From the first, of course, the opposing lawyers have been invading the jury's "province." Last week, as the trial entered a crucial new phase, it was the turn of the psychiatrists to tell the jury what to think. As Patty listened intently, the experts began to describe what they thought was really in her mind on April 15, 1974 when, armed with a sawed-off carbine, she took part in the robbery by the Symbionese Liberation Army of a branch of the Hibernia Bank in San Francisco. After the defense and prosecution experts finish their debate over Patty's mind, the case is expected to go to the jury this week.

The week began with a dramatic ruling by Judge Carter on a key question that he had been mulling over for four days: Should the Government be allowed to introduce evidence and question Patty about her activities during the year before her capture?

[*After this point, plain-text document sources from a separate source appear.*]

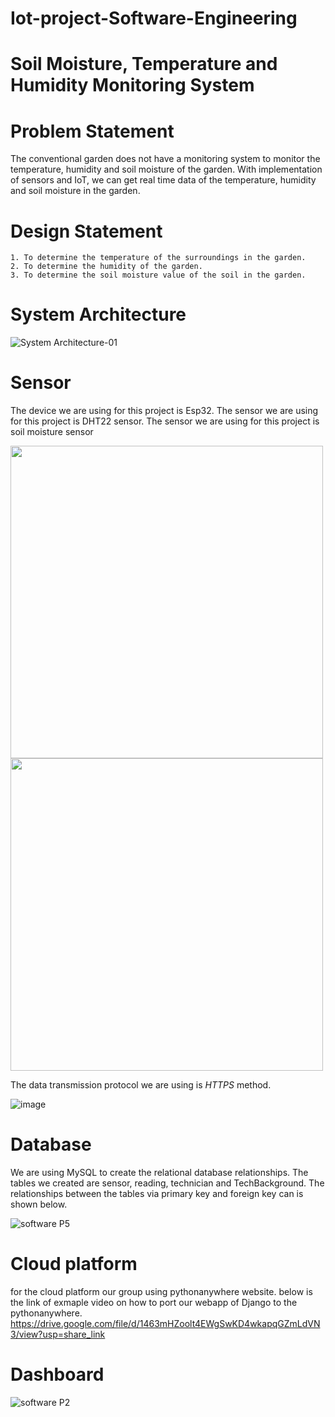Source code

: # Iot-project-Software-Engineering
# Soil Moisture, Temperature and Humidity Monitoring System

# Problem Statement
The conventional garden does not have a monitoring system to monitor the temperature, humidity and soil moisture of the garden. With implementation of sensors and IoT, we can get real time data of the temperature, humidity and soil moisture in the garden. 

# Design Statement
	1. To determine the temperature of the surroundings in the garden.
	2. To determine the humidity of the garden.
	3. To determine the soil moisture value of the soil in the garden.


# System Architecture
![System Architecture-01](https://user-images.githubusercontent.com/117339094/209456203-f0957854-d7cf-4bfb-a63e-3a60616972a2.png)



# Sensor
The device we are using for this project is Esp32. 
The sensor we are using for this project is DHT22 sensor.
The sensor we are using for this project is soil moisture sensor

<image src= "https://user-images.githubusercontent.com/116787176/209455921-58ffacfa-d2da-48a0-9d04-6feccb0fc1f6.png" width = "500" /> <image src= "https://user-images.githubusercontent.com/116787176/209455926-69c73bcd-6f0f-4798-94a9-e7143b34c700.png" width = "500" />



The data transmission protocol we are using is *HTTPS* method.

![image](https://user-images.githubusercontent.com/116787176/209455936-1328bad4-dc77-42b5-97e5-b9f3059f2ccb.png)

# Database
We are using MySQL to create the relational database relationships. The tables we created are sensor, reading, technician and TechBackground. The relationships between the tables via primary key and foreign key can is shown below.

![software P5](https://user-images.githubusercontent.com/117338680/216806613-d0f3d05c-2308-42e5-9da6-9abe8f211f05.png)

# Cloud platform
for the cloud platform our group using pythonanywhere website.
below is the link of exmaple video on how to port our webapp of Django to the pythonanywhere.
https://drive.google.com/file/d/1463mHZoolt4EWgSwKD4wkapqGZmLdVN3/view?usp=share_link

# Dashboard	
![software P2](https://user-images.githubusercontent.com/117338680/211983076-59d77e4f-0446-4424-99f8-45201a23e759.png)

U.S. Attorney James L. Browning Jr. had argued that Patty's life before her arrest showed she was an accomplice of the S.L.A. and hence had a bearing on whether she had willingly taken part in the robbery. In rebuttal, Defense Attorney F. Lee Bailey claimed not only that the defendant's actions did not bear on the robbery, but that the material might be used to try to connect her with other crimes—a violation, he said, of her basic rights.

With the jury out of the room, Carter ruled in favor of Browning, citing the fact that Patty had voluntarily taken the stand. By testifying about her activities before and after the mysterious year under question, she opened herself up to cross-examination on the entire period.

His face flushing, Bailey leaped to his feet. Claiming that Carter was "clearly in error," he pointed out that Patty had testified about certain events after the robbery, such as her stay with S.L.A. Members William and Emily Harris in a Pennsylvania farmhouse, only because Carter had permitted the prosecution to enter such evidence in the first place.

"Now, Mr. Bailey," said Carter, "nobody made her take the witness stand. She did not have to take the stand."

His voice rising, Bailey said that if Patty were to respond to the prosecution, "she would name people still on the street capable of homicide who would retaliate against her [and her family]." Alluding to threats that had recently been made against Patty and her parents, Bailey hotly told Carter: "I do not think that you can in good conscience, as a human being—that you can require her to sit up here and invite someone to carry out those threats." Bailey then said he would ask the judge to suspend the trial while the defense appealed his ruling to the 9th Circuit Court of Appeals.

"Mr. Bailey," said Carter, "I deny your motion. You can go to the 9th Circuit if you desire. Have at it." (Bailey is holding his appeal pending the outcome of the trial.)